Чтение онлайн

ЖАНРЫ

Уроки украинского. От Майдана до Востока
Шрифт:

— Интересно, сколько они получают? — спрашивает один из бойцов, но его вопрос остается без ответа.

— Раз, два, три! — объявляет чернобровый дед, и автобус заводится стройной песней.

— Там баррикада, там баррикада — строилась. Стрелял далеко, стрелял далеко — сучий сын, — выводят мужские голоса. — Ой зэки-зэки, ой зэки-зэки вы мои. Довго служили, довго служили вы менi! Бiльше служити, бiльше служити не будете. До кримiналу, до кримiналу пiйдете.

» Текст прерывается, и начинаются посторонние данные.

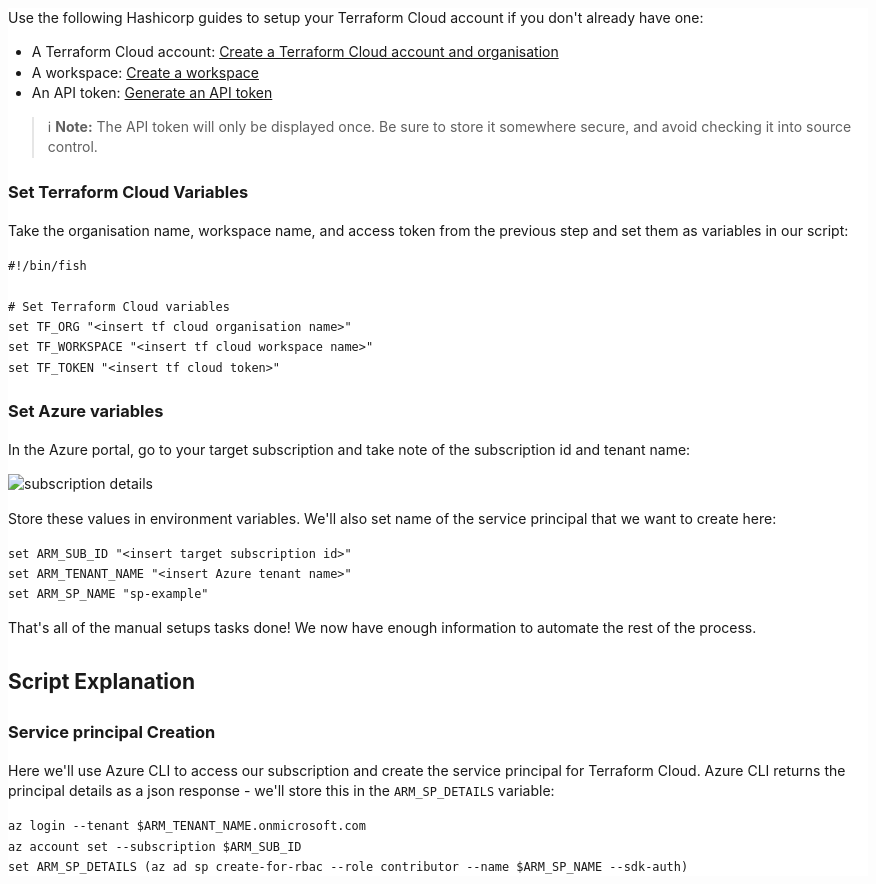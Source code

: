 Use the following Hashicorp guides to setup your Terraform Cloud account if you don't already have one:
  - A Terraform Cloud account: [Create a Terraform Cloud account and organisation](https://www.terraform.io/docs/cloud/users-teams-organizations/users.html#creating-an-account)
  - A workspace: [Create a workspace](https://www.terraform.io/docs/cloud/workspaces/creating.html)
  - An API token: [Generate an API token](https://www.terraform.io/docs/cloud/users-teams-organizations/users.html#api-tokens)

> ℹ️ **Note:** The API token will only be displayed once. Be sure to store it somewhere secure, and avoid checking it into source control.

### Set Terraform Cloud Variables

Take the organisation name, workspace name, and access token from the previous step and set them as variables in our script:

```shell
#!/bin/fish

# Set Terraform Cloud variables
set TF_ORG "<insert tf cloud organisation name>"
set TF_WORKSPACE "<insert tf cloud workspace name>"
set TF_TOKEN "<insert tf cloud token>"
```

### Set Azure variables

In the Azure portal, go to your target subscription and take note of the subscription id and tenant name:

![subscription details](./../../assets/img/posts/2021-12-02/subscription.jpg)

Store these values in environment variables. We'll also set name of the service principal that we want to create here:

```shell
set ARM_SUB_ID "<insert target subscription id>"
set ARM_TENANT_NAME "<insert Azure tenant name>"
set ARM_SP_NAME "sp-example"
```

That's all of the manual setups tasks done! We now have enough information to automate the rest of the process.

## Script Explanation

### Service principal Creation

Here we'll use Azure CLI to access our subscription and create the service principal for Terraform Cloud. Azure CLI returns the principal details as a json response - we'll store this in the ``ARM_SP_DETAILS`` variable:

```shell
az login --tenant $ARM_TENANT_NAME.onmicrosoft.com
az account set --subscription $ARM_SUB_ID
set ARM_SP_DETAILS (az ad sp create-for-rbac --role contributor --name $ARM_SP_NAME --sdk-auth)
```
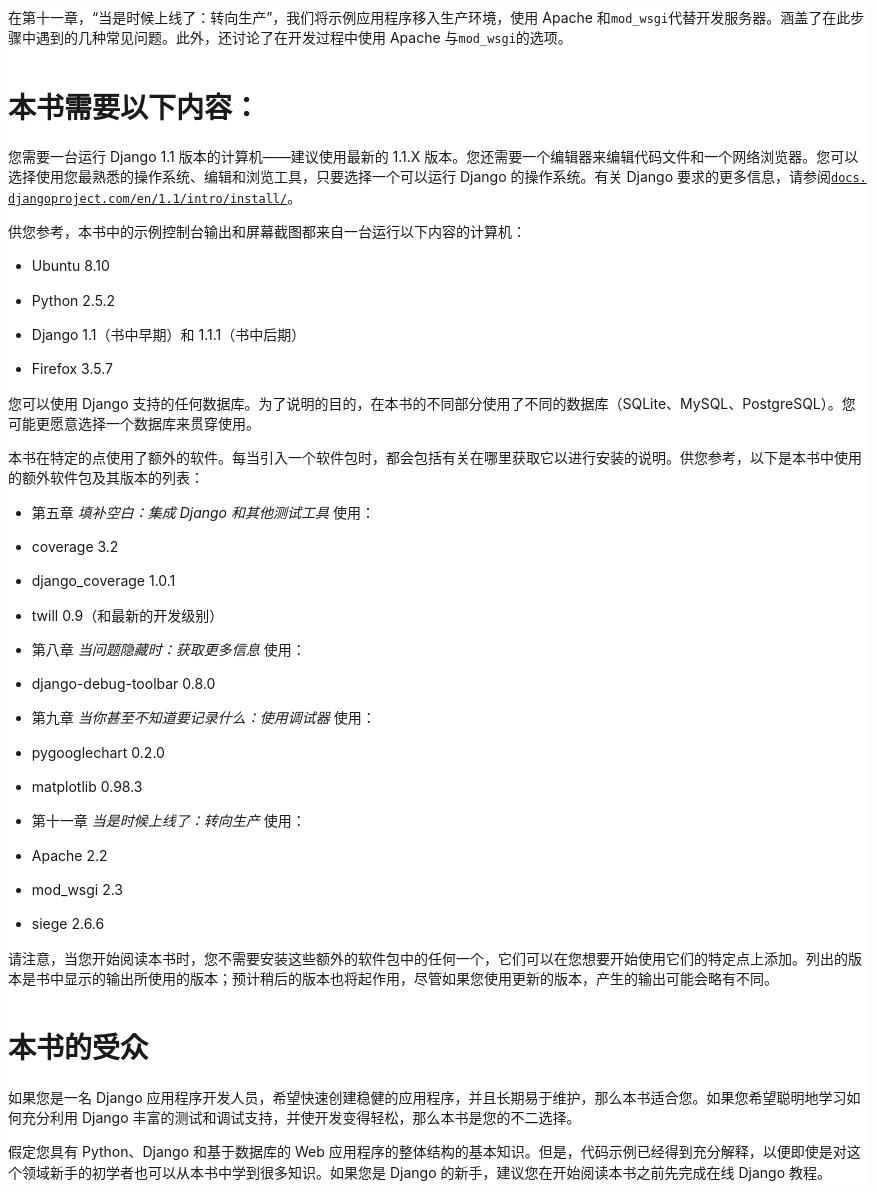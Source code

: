 在第十一章，“当是时候上线了：转向生产”，我们将示例应用程序移入生产环境，使用 Apache 和`mod_wsgi`代替开发服务器。涵盖了在此步骤中遇到的几种常见问题。此外，还讨论了在开发过程中使用 Apache 与`mod_wsgi`的选项。

# 本书需要以下内容：

您需要一台运行 Django 1.1 版本的计算机——建议使用最新的 1.1.X 版本。您还需要一个编辑器来编辑代码文件和一个网络浏览器。您可以选择使用您最熟悉的操作系统、编辑和浏览工具，只要选择一个可以运行 Django 的操作系统。有关 Django 要求的更多信息，请参阅[`docs.djangoproject.com/en/1.1/intro/install/`](http://docs.djangoproject.com/en/1.1/intro/install/)。

供您参考，本书中的示例控制台输出和屏幕截图都来自一台运行以下内容的计算机：

+   Ubuntu 8.10

+   Python 2.5.2

+   Django 1.1（书中早期）和 1.1.1（书中后期）

+   Firefox 3.5.7

您可以使用 Django 支持的任何数据库。为了说明的目的，在本书的不同部分使用了不同的数据库（SQLite、MySQL、PostgreSQL）。您可能更愿意选择一个数据库来贯穿使用。

本书在特定的点使用了额外的软件。每当引入一个软件包时，都会包括有关在哪里获取它以进行安装的说明。供您参考，以下是本书中使用的额外软件包及其版本的列表：

+   第五章 *填补空白：集成 Django 和其他测试工具* 使用：

+   coverage 3.2

+   django_coverage 1.0.1

+   twill 0.9（和最新的开发级别）

+   第八章 *当问题隐藏时：获取更多信息* 使用：

+   django-debug-toolbar 0.8.0

+   第九章 *当你甚至不知道要记录什么：使用调试器* 使用：

+   pygooglechart 0.2.0

+   matplotlib 0.98.3

+   第十一章 *当是时候上线了：转向生产* 使用：

+   Apache 2.2

+   mod_wsgi 2.3

+   siege 2.6.6

请注意，当您开始阅读本书时，您不需要安装这些额外的软件包中的任何一个，它们可以在您想要开始使用它们的特定点上添加。列出的版本是书中显示的输出所使用的版本；预计稍后的版本也将起作用，尽管如果您使用更新的版本，产生的输出可能会略有不同。

# 本书的受众

如果您是一名 Django 应用程序开发人员，希望快速创建稳健的应用程序，并且长期易于维护，那么本书适合您。如果您希望聪明地学习如何充分利用 Django 丰富的测试和调试支持，并使开发变得轻松，那么本书是您的不二选择。

假定您具有 Python、Django 和基于数据库的 Web 应用程序的整体结构的基本知识。但是，代码示例已经得到充分解释，以便即使是对这个领域新手的初学者也可以从本书中学到很多知识。如果您是 Django 的新手，建议您在开始阅读本书之前先完成在线 Django 教程。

— Слава нацiї! — выкрикивает сотник.

— Смерть ворогам! — отвечает автобус.

За время пути по намокшей трассе на базу «Барса» сотня успевает спеть только две песни.

По

асфальтированной дорожке, бортики которой выкрашены свежей известкой и к которой с двух сторон наклоняются березы, колонна движется к череде невысоких желтых зданий. На ее пути просторы, покрытые желтой прошлогодней травой и пересеченные полотном асфальта. Футбольное поле, огороженное воткнутыми в землю и покрашенными сверху белой краской покрышками. На ветру шевелится сетка ворот. Сотня заходит в одно из строений.

Кафельные колонны делят просторное помещение на две половины. Обе равномерно заставлены столами, на каждом посередине стоит тарелка, на ней половинка круглого хлеба вверх горбушкой. За столами сидят срочники в синей форме, склонившись над тарелками с супом и макаронами. Когда заходит сотня, разговоры становятся тише. Сотня проходит в глубину столовой и там садится особняком в самом конце, не смешиваясь со срочниками. Минуты через две срочники встают из-за столов и большими группами покидают столовую.

— Вы стояли против них на Майдане? — спрашиваю я, присаживаясь за столик к двум доедающим срочникам и кивая в конец зала — на сотню.

— Было дело… — неохотно поднимается от тарелки один из них.

— А теперь, когда вам… — начинаю я.

— Не спрашивайте, — перебивает он. — И так понятно, что вы хотите спросить. Как мы себя чувствуем, когда нам приходится сидеть с ними в одной столовой?

— Да. Как вы себя чувствуете?

— Не очень, — отвечает второй, обменявшись с первым понимающим взглядом. Несколько секунд они смотрят через стол друг на друга, как могут смотреть люди, находящиеся в одной и той же ситуации и сказавшие о ней друг другу настолько все, что стали способны передавать мысли глазами.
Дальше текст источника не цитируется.